Study on the Rollover Characteristic of In-Wheel-Motor-Driven Electric Vehicles Considering Road and Electromagnetic Excitation

School of Transportation and Vehicle Engineering, Shandong University of Technology, Zibo 255049, China

Received 4 January 2016; Revised 5 March 2016; Accepted 20 March 2016

Academic Editor: Vadim V. Silberschmidt

Copyright © 2016 Di Tan et al. This is an open access article distributed under the Creative Commons Attribution License, which permits unrestricted use, distribution, and reproduction in any medium, provided the original work is properly cited.

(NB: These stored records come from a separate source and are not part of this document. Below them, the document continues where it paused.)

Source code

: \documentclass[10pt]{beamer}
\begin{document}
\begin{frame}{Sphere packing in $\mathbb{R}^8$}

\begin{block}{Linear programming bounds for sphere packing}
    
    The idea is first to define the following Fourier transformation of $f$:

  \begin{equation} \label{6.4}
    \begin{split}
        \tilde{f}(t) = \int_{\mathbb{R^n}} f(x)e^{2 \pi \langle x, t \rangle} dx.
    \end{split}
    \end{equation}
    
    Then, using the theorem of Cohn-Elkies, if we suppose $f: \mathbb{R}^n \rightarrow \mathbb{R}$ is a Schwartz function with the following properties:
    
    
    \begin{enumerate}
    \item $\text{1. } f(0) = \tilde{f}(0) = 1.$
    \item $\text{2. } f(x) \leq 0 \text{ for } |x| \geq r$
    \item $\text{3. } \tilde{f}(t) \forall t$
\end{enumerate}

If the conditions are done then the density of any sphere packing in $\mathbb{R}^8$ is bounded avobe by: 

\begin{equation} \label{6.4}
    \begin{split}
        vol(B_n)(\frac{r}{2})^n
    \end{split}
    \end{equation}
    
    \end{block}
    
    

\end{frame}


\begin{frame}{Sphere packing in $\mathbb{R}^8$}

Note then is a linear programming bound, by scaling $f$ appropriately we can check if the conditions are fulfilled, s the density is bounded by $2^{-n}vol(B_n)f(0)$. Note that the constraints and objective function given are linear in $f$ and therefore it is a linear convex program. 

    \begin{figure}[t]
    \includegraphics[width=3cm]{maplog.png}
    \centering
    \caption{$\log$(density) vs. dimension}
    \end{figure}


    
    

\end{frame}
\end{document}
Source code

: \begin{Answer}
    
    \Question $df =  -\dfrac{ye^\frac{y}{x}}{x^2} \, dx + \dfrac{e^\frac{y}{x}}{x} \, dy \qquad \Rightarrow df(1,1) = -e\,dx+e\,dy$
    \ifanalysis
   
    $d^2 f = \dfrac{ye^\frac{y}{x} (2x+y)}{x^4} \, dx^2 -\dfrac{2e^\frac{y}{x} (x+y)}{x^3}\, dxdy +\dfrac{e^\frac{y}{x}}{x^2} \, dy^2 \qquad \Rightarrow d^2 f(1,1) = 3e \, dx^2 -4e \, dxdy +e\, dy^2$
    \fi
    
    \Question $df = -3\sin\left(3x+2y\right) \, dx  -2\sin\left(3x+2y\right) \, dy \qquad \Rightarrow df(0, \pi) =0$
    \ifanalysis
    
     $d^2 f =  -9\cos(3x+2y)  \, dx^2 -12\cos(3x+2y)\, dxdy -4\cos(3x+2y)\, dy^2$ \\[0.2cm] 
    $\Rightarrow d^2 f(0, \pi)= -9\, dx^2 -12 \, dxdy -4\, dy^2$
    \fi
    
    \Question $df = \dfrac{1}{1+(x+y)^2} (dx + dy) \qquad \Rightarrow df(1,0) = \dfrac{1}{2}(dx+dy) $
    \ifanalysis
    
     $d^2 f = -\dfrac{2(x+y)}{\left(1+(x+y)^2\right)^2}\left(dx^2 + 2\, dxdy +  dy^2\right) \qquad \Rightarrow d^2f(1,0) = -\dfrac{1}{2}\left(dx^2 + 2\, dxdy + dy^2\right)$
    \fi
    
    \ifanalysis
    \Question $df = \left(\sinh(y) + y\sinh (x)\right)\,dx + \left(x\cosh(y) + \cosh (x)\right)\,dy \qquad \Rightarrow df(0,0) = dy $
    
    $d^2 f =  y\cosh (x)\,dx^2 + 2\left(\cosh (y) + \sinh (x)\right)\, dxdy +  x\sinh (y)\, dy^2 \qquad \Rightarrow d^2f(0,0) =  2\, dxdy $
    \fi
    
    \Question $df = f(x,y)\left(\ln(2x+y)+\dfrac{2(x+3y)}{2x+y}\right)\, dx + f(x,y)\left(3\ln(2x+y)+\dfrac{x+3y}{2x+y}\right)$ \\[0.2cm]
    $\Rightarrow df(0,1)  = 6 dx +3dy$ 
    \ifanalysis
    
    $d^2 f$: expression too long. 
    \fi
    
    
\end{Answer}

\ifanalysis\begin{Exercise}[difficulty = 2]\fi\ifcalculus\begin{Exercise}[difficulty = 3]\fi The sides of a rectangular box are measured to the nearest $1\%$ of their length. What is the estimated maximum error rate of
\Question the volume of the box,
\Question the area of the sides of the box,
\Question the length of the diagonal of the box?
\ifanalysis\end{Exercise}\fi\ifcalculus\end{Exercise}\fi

For in-wheel-motor-driven electric vehicles, the motor is installed in the wheel directly. Tyre runout and uneven load can cause magnet gap deformation in the motor, which will produce electromagnetic forces that further influence the vehicle rollover characteristics. To study the rollover characteristics, a verified 16-degree-of-freedom rollover dynamic model is introduced. Next, the vehicle rollover characteristics both with and without electromagnetic force are analyzed under conditions of the Fixed Timing Fishhook steering and grade B road excitation. The results show that the electromagnetic force has a certain effect on the load transfer and can reduce the antirollover performance of the vehicle. Therefore, the effect of the electromagnetic force on the rollover characteristic should be considered in the vehicle design. To this end, extensive analysis was conducted on the effect of the road level, vehicle speed, and the road adhesion coefficient on the vehicle rollover stability. The results indicate that vehicle rollover stability worsens when the above-mentioned factors increase, the most influential factor being the road adhesion coefficient followed by vehicle speed and road level. This paper can offer certain theory basis for the design of the in-wheel-motor-driven electric vehicles.